Mr Garvey will remain on the Horizon board as a non-executive director. He had decided to step down from the chief executive's position to pursue other interests, a group spokesman said. Mr Garvey had been chief executive since March 2001 and steps down from the position on September 30th.
He is understood to have signalled to the board some months ago his intention to step down. While Mr Naji assumes the chief executive's position, which he held from 1988 to 2001, his current term of office is intended as an interim measure.
The resignation of Mr Garvey comes just 18 months after former chairman Mr Kevin Melia stepped down. At that time, Mr Naji took over as company chairman.
The company also announced yesterday the appointment of Mr Gary Coburn to the board. He has been with Horizon for 10 years and was previously director of its infrastructure business and, more recently, chief operating officer. Before joining Horizon he spent nine years in senior positions with IBM, Hewlett-Packard and Digital Equipment Corporation.
Mr Garvey's time at the helm coincided with difficult market conditions and a seriously depressed share price as the tech sector worldwide was dogged by difficult trading conditions.
In March of this year, Horizon announced operating losses of €21.53 million in the six months to December 31st, 2001, citing poor market conditions in the Republic and Britain. Two years earlier, interim profits almost trebled to €3.63 million.
When announcing the most recent interim loss, the group, which cut its staff from 720 to 390 in May 2001, warned that, while its underlying financial performance was satisfactory, market conditions remained difficult.
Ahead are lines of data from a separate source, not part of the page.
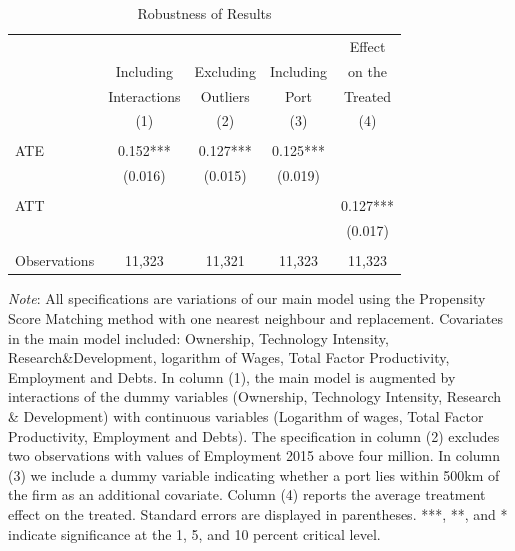 \documentclass[a4paper,11pt]{scrartcl}
\begin{document}
\begin{table}[h]
  \centering
   \caption{Robustness of Results}
   \label{tab:robust}
\begin{threeparttable}
 
\begin{tabular}{lcccc} 
	\hline 
	\hline
 		& & & & Effect \\
 		& Including & Excluding & Including & on the\\
 		& Interactions & Outliers 
 		& Port & Treated \\
 		& (1) & (2) & (3) & (4) \\ 
 	\hline
 		&  &  &  &  \\
ATE 	& 0.152*** & 0.127*** & 0.125*** &  \\
 		& (0.016) & (0.015) & (0.019) &  \\
 		&  &  &  &  \\
ATT 	&  &  &  & 0.127*** \\
 		&  &  &  & (0.017) \\
 		&  &  &  &  \\
Observations & 11,323 & 11,321 & 11,323 & 11,323 \\ 
	\hline
	\hline
\end{tabular}

\begin{tablenotes}[flushleft]
     \footnotesize  
    
\item \textit{Note}: All specifications are variations of our main model using the Propensity Score Matching method with one nearest neighbour and replacement. Covariates in the main model included: Ownership, Technology Intensity, Research\&Development, logarithm of Wages, Total Factor Productivity, Employment and Debts. In column (1), the main model is augmented by interactions of the dummy variables (Ownership, Technology Intensity, Research \& Development) with continuous variables (Logarithm of wages, Total Factor Productivity, Employment and Debts).  The specification in column (2) excludes two observations with values of Employment 2015 above four million. In column (3) we include a dummy variable indicating whether a port lies within 500km of the firm as an additional covariate. Column (4) reports the average treatment effect on the treated. Standard errors are displayed in parentheses. ***, **, and * indicate significance at the 1, 5, and 10 percent critical level. 

\end{tablenotes}

\end{threeparttable}
\end{table}
\end{document}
Mr Naji said at that time that he was "cautiously optimistic that modest growth could be achieved this year".
Operating losses from continued operations in the six months to December 2001 were €11.35 million. The loss on discontinued operations was €2.8 million with an additional €7.6 million being spent on closing down certain divisions.
The company floated in 1999 at €1.64 per share. The shares traded as high as €14 in February 2000 but have languished below €0.50 of late.